- **WORK INSTRUCTIONS**: Output every record below precisely as it is written.
+++ DATA SUPPLIED
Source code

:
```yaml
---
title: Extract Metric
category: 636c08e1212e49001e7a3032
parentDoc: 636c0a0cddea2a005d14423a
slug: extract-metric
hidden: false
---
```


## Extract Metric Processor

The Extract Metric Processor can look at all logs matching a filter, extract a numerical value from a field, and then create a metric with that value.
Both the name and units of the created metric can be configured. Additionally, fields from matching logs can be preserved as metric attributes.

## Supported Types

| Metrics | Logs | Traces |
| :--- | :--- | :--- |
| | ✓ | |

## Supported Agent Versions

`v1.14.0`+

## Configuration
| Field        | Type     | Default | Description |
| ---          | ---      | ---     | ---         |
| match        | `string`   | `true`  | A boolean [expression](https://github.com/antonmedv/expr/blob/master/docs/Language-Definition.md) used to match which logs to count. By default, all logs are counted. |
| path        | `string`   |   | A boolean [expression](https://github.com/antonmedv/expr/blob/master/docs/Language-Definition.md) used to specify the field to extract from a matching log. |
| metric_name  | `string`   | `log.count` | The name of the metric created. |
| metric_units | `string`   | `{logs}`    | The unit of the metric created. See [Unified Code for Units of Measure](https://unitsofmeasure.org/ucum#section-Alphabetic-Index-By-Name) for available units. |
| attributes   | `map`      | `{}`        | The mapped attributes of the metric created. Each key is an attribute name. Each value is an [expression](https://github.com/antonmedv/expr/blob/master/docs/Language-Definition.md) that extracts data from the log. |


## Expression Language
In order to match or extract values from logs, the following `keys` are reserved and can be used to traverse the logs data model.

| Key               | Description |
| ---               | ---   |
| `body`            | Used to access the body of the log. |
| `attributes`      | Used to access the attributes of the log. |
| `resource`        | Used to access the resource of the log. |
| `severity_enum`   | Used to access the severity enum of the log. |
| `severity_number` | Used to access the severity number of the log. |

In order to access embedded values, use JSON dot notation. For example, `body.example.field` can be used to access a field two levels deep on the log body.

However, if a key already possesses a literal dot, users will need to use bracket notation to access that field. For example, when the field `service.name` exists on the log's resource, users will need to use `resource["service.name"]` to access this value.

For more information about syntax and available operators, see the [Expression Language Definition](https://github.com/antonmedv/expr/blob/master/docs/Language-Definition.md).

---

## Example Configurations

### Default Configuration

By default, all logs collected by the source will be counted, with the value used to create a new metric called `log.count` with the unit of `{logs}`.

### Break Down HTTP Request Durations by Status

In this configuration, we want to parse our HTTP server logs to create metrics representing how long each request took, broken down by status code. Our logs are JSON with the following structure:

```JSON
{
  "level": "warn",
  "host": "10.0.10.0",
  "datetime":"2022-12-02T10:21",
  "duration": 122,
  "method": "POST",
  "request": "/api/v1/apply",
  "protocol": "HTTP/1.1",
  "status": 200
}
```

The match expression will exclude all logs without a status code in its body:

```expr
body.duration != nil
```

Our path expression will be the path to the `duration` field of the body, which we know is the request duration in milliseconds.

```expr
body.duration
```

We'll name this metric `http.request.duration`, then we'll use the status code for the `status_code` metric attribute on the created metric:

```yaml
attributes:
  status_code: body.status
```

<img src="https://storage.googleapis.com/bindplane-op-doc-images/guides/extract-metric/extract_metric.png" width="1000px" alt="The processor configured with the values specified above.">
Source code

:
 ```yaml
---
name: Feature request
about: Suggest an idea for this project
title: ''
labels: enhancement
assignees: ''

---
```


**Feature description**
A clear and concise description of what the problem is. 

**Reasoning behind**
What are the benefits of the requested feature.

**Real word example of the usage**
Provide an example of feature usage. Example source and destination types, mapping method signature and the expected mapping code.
++++++
- **PROBLEM SOLUTION**:
Source code

:
```yaml
---
title: Extract Metric
category: 636c08e1212e49001e7a3032
parentDoc: 636c0a0cddea2a005d14423a
slug: extract-metric
hidden: false
---
```


## Extract Metric Processor

The Extract Metric Processor can look at all logs matching a filter, extract a numerical value from a field, and then create a metric with that value.
Both the name and units of the created metric can be configured. Additionally, fields from matching logs can be preserved as metric attributes.

## Supported Types

| Metrics | Logs | Traces |
| :--- | :--- | :--- |
| | ✓ | |

## Supported Agent Versions

`v1.14.0`+

## Configuration
| Field        | Type     | Default | Description |
| ---          | ---      | ---     | ---         |
| match        | `string`   | `true`  | A boolean [expression](https://github.com/antonmedv/expr/blob/master/docs/Language-Definition.md) used to match which logs to count. By default, all logs are counted. |
| path        | `string`   |   | A boolean [expression](https://github.com/antonmedv/expr/blob/master/docs/Language-Definition.md) used to specify the field to extract from a matching log. |
| metric_name  | `string`   | `log.count` | The name of the metric created. |
| metric_units | `string`   | `{logs}`    | The unit of the metric created. See [Unified Code for Units of Measure](https://unitsofmeasure.org/ucum#section-Alphabetic-Index-By-Name) for available units. |
| attributes   | `map`      | `{}`        | The mapped attributes of the metric created. Each key is an attribute name. Each value is an [expression](https://github.com/antonmedv/expr/blob/master/docs/Language-Definition.md) that extracts data from the log. |


## Expression Language
In order to match or extract values from logs, the following `keys` are reserved and can be used to traverse the logs data model.

| Key               | Description |
| ---               | ---   |
| `body`            | Used to access the body of the log. |
| `attributes`      | Used to access the attributes of the log. |
| `resource`        | Used to access the resource of the log. |
| `severity_enum`   | Used to access the severity enum of the log. |
| `severity_number` | Used to access the severity number of the log. |

In order to access embedded values, use JSON dot notation. For example, `body.example.field` can be used to access a field two levels deep on the log body.

However, if a key already possesses a literal dot, users will need to use bracket notation to access that field. For example, when the field `service.name` exists on the log's resource, users will need to use `resource["service.name"]` to access this value.

For more information about syntax and available operators, see the [Expression Language Definition](https://github.com/antonmedv/expr/blob/master/docs/Language-Definition.md).

---

## Example Configurations

### Default Configuration

By default, all logs collected by the source will be counted, with the value used to create a new metric called `log.count` with the unit of `{logs}`.

### Break Down HTTP Request Durations by Status

In this configuration, we want to parse our HTTP server logs to create metrics representing how long each request took, broken down by status code. Our logs are JSON with the following structure:

```JSON
{
  "level": "warn",
  "host": "10.0.10.0",
  "datetime":"2022-12-02T10:21",
  "duration": 122,
  "method": "POST",
  "request": "/api/v1/apply",
  "protocol": "HTTP/1.1",
  "status": 200
}
```

The match expression will exclude all logs without a status code in its body:

```expr
body.duration != nil
```

Our path expression will be the path to the `duration` field of the body, which we know is the request duration in milliseconds.

```expr
body.duration
```

We'll name this metric `http.request.duration`, then we'll use the status code for the `status_code` metric attribute on the created metric:

```yaml
attributes:
  status_code: body.status
```

<img src="https://storage.googleapis.com/bindplane-op-doc-images/guides/extract-metric/extract_metric.png" width="1000px" alt="The processor configured with the values specified above.">
Source code

:
 ```yaml
---
name: Feature request
about: Suggest an idea for this project
title: ''
labels: enhancement
assignees: ''

---
```


**Feature description**
A clear and concise description of what the problem is. 

**Reasoning behind**
What are the benefits of the requested feature.

**Real word example of the usage**
Provide an example of feature usage. Example source and destination types, mapping method signature and the expected mapping code.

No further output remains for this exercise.